Hanging on tightly to the $15,000 that is filled to the brim. Stashed with cash, no clothing items in the slightly worn dark green LL Bean knapsack. Except a neon yellow brush, small tooth paste tube and push up stick of red original Old Spice deodorant. The knapsack the one tool item that will never wear out, comes with a life time warranty to be replaced for free. No matter what. Even if it was abused, ridden hard and put away wet so to speak. Nothing the manufacturer could have protected the user from out in the willy wags of Maine. But stood behind with a rock solid promise to each and every customer anyway. Neat.

You end up in upper state New York. Smelling of diesel. Pine tree hanging air freshener. The driver shakes your hand, watches you climb down out of the air conditioned cab. Going out into the night. Blending into the shadows. Wished good luck. Ten hours later, give or take a few minutes after linking up with the road jockey sitting on an air ride seat. His own chain drive wallet filled with cash for tight places too. For the long ride out and back to Northern Maine. The top of the world.

You made a series of cell phone calls as you got closer to the pick up destination target.

Text messages pinged back and forth between your contact. Who does not want to meet you at the truck stop with the goods as you suggest. He clearly, efficiently instructs you to meet him in a dark, off the beaten path place. With only a lonely pay phone, park bench. You doze, nod off waiting. Slumped on the only available hard maple seating to be found in these desolate parts. As you wait, text, call, check where Mickey’s big and little had are now. But nothing. No show from Billy Bob or whatever he said his name was. Just not happening as you grow worried, concerned.

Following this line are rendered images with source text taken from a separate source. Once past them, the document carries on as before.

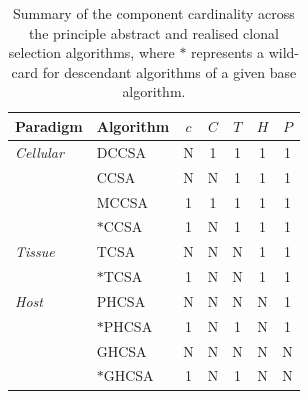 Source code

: \begin{table}[htp]
	\centering\small
		\begin{tabular}{llccccc}
		\toprule
		\textbf{Paradigm} & \textbf{Algorithm} & \textbf{$c$} & \textbf{$C$} & \textbf{$T$} & \textbf{$H$} & \textbf{$P$} \\ 
		\toprule
		\emph{Cellular} & DCCSA				& N & 1 & 1 & 1 & 1 \\ 										
					 				  & CCSA 				& N & N & 1 & 1 & 1 \\ 
					 				  & MCCSA				& 1 & 1 & 1 & 1 & 1 \\ 
					 				  & $\ast$CCSA	& 1 & N & 1 & 1 & 1 \\ 
		\midrule
		\emph{Tissue} & TCSA 			 		& N & N & N & 1 & 1 \\ 
		 			 				& $\ast$TCSA 		& 1 & N & N & 1 & 1 \\
		\midrule
		\emph{Host} 	& PHCSA					& N & N & N & N & 1 \\ 
									& $\ast$PHCSA		& 1 & N & 1 & N & 1 \\ 
									& GHCSA					& N & N & N & N & N \\ 
									& $\ast$GHCSA		& 1 & N & 1 & N & N \\
		\bottomrule
		\end{tabular}
	\caption{Summary of the component cardinality across the principle abstract and realised clonal selection algorithms, where $\ast$ represents a wild-card for descendant algorithms of a given base algorithm.}
	\label{tab:framework:hcsf:cardinality}
\end{table}

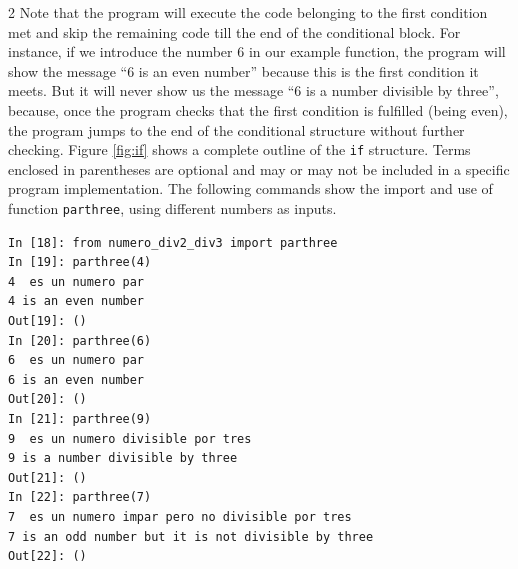 \begin{paracol}{2}
Note that the program will execute the code belonging to the first condition met and skip the remaining code till the end of the conditional block. For instance, if we introduce the number $6$ in our example function, the program will show the message ``6 is an even number'' because this is the first condition it meets. But it will never show us the message ``6 is a number divisible by three'', because, once the program checks that the first condition is fulfilled (being even), the program jumps to the end of the conditional structure without further checking.  Figure \ref{fig:if} shows a complete outline of the \texttt{if} structure. Terms enclosed in parentheses are optional and may or may not be included in a specific program implementation. The following commands show the import and use of function \texttt{parthree}, using different numbers as inputs.
\end{paracol}

\begin{center}
    \begin{minipage}{.5\textwidth}
\begin{verbatim}
In [18]: from numero_div2_div3 import parthree
In [19]: parthree(4)
4  es un numero par
4 is an even number
Out[19]: ()
In [20]: parthree(6)
6  es un numero par
6 is an even number
Out[20]: ()
In [21]: parthree(9)
9  es un numero divisible por tres
9 is a number divisible by three
Out[21]: ()
In [22]: parthree(7)
7  es un numero impar pero no divisible por tres
7 is an odd number but it is not divisible by three
Out[22]: ()
\end{verbatim}
\end{minipage}
\end{center}

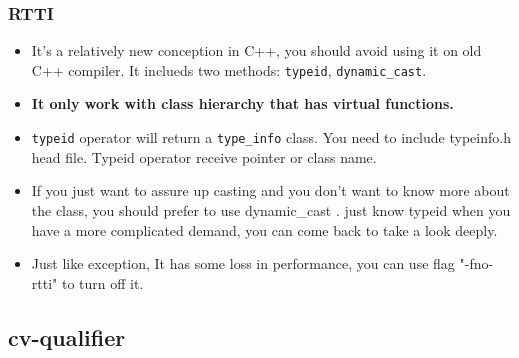 \documentclass[a4paper,12pt,twoside]{book}
\begin{document}
\subsubsection{RTTI}
\begin{itemize}
\item It's a relatively new conception in C++, you should avoid using it on old C++ compiler. It inclueds two methods: \texttt{typeid}, \texttt{dynamic\_cast}.
\item \textbf{It only work with class hierarchy that has virtual functions. }

\item \texttt{typeid} operator will return a \texttt{type\_info} class.  You need to include typeinfo.h head file. Typeid operator receive pointer or class name.

\item If you just want to assure up casting and you don't want to know more about the class, you should prefer to use dynamic\_cast . just know typeid when you have a more complicated demand, you can come back to take a look deeply.

\item Just like exception, It has some loss in performance, you can use flag "-fno-rtti" to turn off it.
\end{itemize}


\subsection{cv-qualifier}
\end{document}
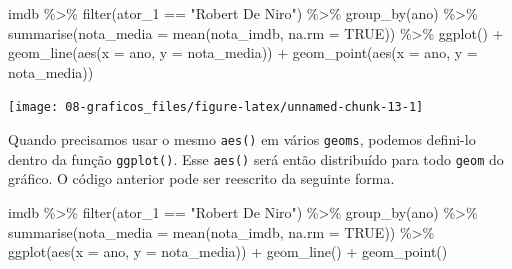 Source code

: \documentclass[
]{book}
\newenvironment{Shaded}{\begin{snugshade}}{\end{snugshade}}
\newcommand{\AttributeTok}[1]{\textcolor[rgb]{0.77,0.63,0.00}{#1}}
\newcommand{\ConstantTok}[1]{\textcolor[rgb]{0.00,0.00,0.00}{#1}}
\newcommand{\FunctionTok}[1]{\textcolor[rgb]{0.00,0.00,0.00}{#1}}
\newcommand{\NormalTok}[1]{#1}
\newcommand{\SpecialCharTok}[1]{\textcolor[rgb]{0.00,0.00,0.00}{#1}}
\newcommand{\StringTok}[1]{\textcolor[rgb]{0.31,0.60,0.02}{#1}}
\begin{document}
\begin{Shaded}
\begin{Highlighting}[]
\NormalTok{imdb }\SpecialCharTok{\%\textgreater{}\%} 
  \FunctionTok{filter}\NormalTok{(ator\_1 }\SpecialCharTok{==} \StringTok{"Robert De Niro"}\NormalTok{) }\SpecialCharTok{\%\textgreater{}\%} 
  \FunctionTok{group\_by}\NormalTok{(ano) }\SpecialCharTok{\%\textgreater{}\%} 
  \FunctionTok{summarise}\NormalTok{(}\AttributeTok{nota\_media =} \FunctionTok{mean}\NormalTok{(nota\_imdb, }\AttributeTok{na.rm =} \ConstantTok{TRUE}\NormalTok{)) }\SpecialCharTok{\%\textgreater{}\%} 
  \FunctionTok{ggplot}\NormalTok{() }\SpecialCharTok{+}
  \FunctionTok{geom\_line}\NormalTok{(}\FunctionTok{aes}\NormalTok{(}\AttributeTok{x =}\NormalTok{ ano, }\AttributeTok{y =}\NormalTok{ nota\_media)) }\SpecialCharTok{+}
  \FunctionTok{geom\_point}\NormalTok{(}\FunctionTok{aes}\NormalTok{(}\AttributeTok{x =}\NormalTok{ ano, }\AttributeTok{y =}\NormalTok{ nota\_media))}
\end{Highlighting}
\end{Shaded}

\begin{center}\texttt{[image: 08-graficos\_files/figure-latex/unnamed-chunk-13-1]} \end{center}

Quando precisamos usar o mesmo \texttt{aes()} em vários \texttt{geoms}, podemos defini-lo dentro da função \texttt{ggplot()}. Esse \texttt{aes()} será então distribuído para todo \texttt{geom} do gráfico. O código anterior pode ser reescrito da seguinte forma.

\begin{Shaded}
\begin{Highlighting}[]
\NormalTok{imdb }\SpecialCharTok{\%\textgreater{}\%} 
  \FunctionTok{filter}\NormalTok{(ator\_1 }\SpecialCharTok{==} \StringTok{"Robert De Niro"}\NormalTok{) }\SpecialCharTok{\%\textgreater{}\%} 
  \FunctionTok{group\_by}\NormalTok{(ano) }\SpecialCharTok{\%\textgreater{}\%} 
  \FunctionTok{summarise}\NormalTok{(}\AttributeTok{nota\_media =} \FunctionTok{mean}\NormalTok{(nota\_imdb, }\AttributeTok{na.rm =} \ConstantTok{TRUE}\NormalTok{)) }\SpecialCharTok{\%\textgreater{}\%} 
  \FunctionTok{ggplot}\NormalTok{(}\FunctionTok{aes}\NormalTok{(}\AttributeTok{x =}\NormalTok{ ano, }\AttributeTok{y =}\NormalTok{ nota\_media)) }\SpecialCharTok{+}
  \FunctionTok{geom\_line}\NormalTok{() }\SpecialCharTok{+}
  \FunctionTok{geom\_point}\NormalTok{()}
\end{Highlighting}
\end{Shaded}
\end{document}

Until dawn when a truck pulling a trailer with a loud motor. Combined with the sound of loose, flying disturbed gravel jars you awake. Out of the trance where the sand man put you. Mixed with road fatigue, anxiety all taking its toll. Droggy, a long way from home. And the man you had never set eyes on before, nor will ever again is in one major hurry. Nervous, kurt, okay rude. Barking “Got the money?” and not explaining where he has been for the last eight hours. While you were stood up, cut off and a tad edgy about the knapsack contents to worry about losing. Keeping it intact, used for it’s one and only purpose is pretty much all you have thought about since leaving the nice clean bed. The picket fence and attractive home with attached garage. Where the prettier feminine half of the partnership equation awaits your return. Safe and sound. In one piece and alive. Hopefully.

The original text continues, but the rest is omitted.